Chain structure of homogeneous ethylene-propylene copolymers showing inversion, described on the basis of 13C-NMR data. II. Application

Abstract

For a series of homogeneous ethylene‐propylene copolymers with mole fraction ethylene (x~1~) ranging between 0.40 and 0.85, the inversion (I) independent propagation probabilities (P~ij~s) and reactivity ratios ( r~ij~s) and the methylene, ethylene, and propylene sequence length distributions have been determined from ^13^C nuclear magnetic resonance (NMR) data, using a first‐order Markovian terpolymer [ethylene (1), inverted propylene (2), and normal propylene (3)] model.
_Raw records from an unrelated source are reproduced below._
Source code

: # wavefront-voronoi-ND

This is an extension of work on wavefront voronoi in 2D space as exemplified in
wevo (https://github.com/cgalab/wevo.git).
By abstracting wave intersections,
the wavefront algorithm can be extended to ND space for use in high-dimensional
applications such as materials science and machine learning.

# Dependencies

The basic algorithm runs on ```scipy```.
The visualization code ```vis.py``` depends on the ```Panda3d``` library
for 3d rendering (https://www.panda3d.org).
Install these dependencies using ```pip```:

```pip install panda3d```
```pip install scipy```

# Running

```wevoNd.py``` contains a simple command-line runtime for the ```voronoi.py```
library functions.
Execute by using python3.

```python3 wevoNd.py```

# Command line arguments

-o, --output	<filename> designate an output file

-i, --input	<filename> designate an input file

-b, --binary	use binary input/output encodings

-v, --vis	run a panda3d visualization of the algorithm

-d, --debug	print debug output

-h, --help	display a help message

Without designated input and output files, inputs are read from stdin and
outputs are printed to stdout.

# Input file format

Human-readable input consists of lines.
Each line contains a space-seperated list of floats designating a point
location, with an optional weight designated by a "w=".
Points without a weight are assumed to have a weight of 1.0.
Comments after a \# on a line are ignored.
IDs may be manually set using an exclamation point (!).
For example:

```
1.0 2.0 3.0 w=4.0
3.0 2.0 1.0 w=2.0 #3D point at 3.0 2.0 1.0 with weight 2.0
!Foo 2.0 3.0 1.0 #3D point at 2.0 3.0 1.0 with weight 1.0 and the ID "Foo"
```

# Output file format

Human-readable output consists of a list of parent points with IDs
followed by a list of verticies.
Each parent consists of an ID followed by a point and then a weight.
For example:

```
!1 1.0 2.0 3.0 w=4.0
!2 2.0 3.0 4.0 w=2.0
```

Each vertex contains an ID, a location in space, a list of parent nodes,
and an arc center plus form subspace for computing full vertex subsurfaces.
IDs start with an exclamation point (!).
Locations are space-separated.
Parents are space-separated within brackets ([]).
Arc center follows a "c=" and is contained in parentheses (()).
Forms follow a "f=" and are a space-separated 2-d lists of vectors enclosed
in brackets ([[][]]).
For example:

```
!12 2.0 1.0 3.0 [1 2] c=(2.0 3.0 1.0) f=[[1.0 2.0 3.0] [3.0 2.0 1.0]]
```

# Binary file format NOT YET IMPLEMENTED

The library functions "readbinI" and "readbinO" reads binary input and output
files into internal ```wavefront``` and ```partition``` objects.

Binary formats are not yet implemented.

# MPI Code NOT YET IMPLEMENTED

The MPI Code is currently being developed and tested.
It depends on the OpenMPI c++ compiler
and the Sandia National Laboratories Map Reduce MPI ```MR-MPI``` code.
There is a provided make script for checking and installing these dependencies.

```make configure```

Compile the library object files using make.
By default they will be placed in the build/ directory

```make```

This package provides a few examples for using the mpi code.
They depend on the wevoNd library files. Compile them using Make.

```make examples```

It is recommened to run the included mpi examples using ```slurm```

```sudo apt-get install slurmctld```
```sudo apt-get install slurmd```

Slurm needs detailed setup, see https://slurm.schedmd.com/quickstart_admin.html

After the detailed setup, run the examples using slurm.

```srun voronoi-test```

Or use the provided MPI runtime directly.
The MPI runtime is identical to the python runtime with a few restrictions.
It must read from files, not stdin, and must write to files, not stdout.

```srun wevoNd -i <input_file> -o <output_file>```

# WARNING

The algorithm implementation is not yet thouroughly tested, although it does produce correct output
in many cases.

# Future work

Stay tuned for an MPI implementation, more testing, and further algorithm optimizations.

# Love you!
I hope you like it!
For each sample, the limiting values of I (I~min~, I~max~) are given. Calculations of the common parameters for 19 samples show that the polymerization direction characterized by the r set and I is statistically more probable than the opposite direction, which is characterized by the r′ set and I′. Further, I = I~min~ appears to be close to the most probable value of I. The resulting r set is r~12~ = 119, r~13~ = 19.7 and, for I = I~min~, r~21~ = 0, r~31~ = 0.034, r~32~ = 2.98. In the limited range 0.60 < x~1~ < 0.85, there appears to be no preference for either polymerization direction, so that the solutions characterized by the r set and I = I~min~ and by the r′‐set and I = I′~max~, respectively, are about equally probable. If the copolymer reactivity ratios r~e~ and r~p~ are defined in the usual manner, it follows that for the limited range r~e~ = 17. In the model used here, r~p~ is found to be dependent on the ethylene‐propylene ratio in the reactor. Nevertheless, it can be stated that r~p~ ≅ 0.029 and r~e~ r~p~ ≅ 0.50.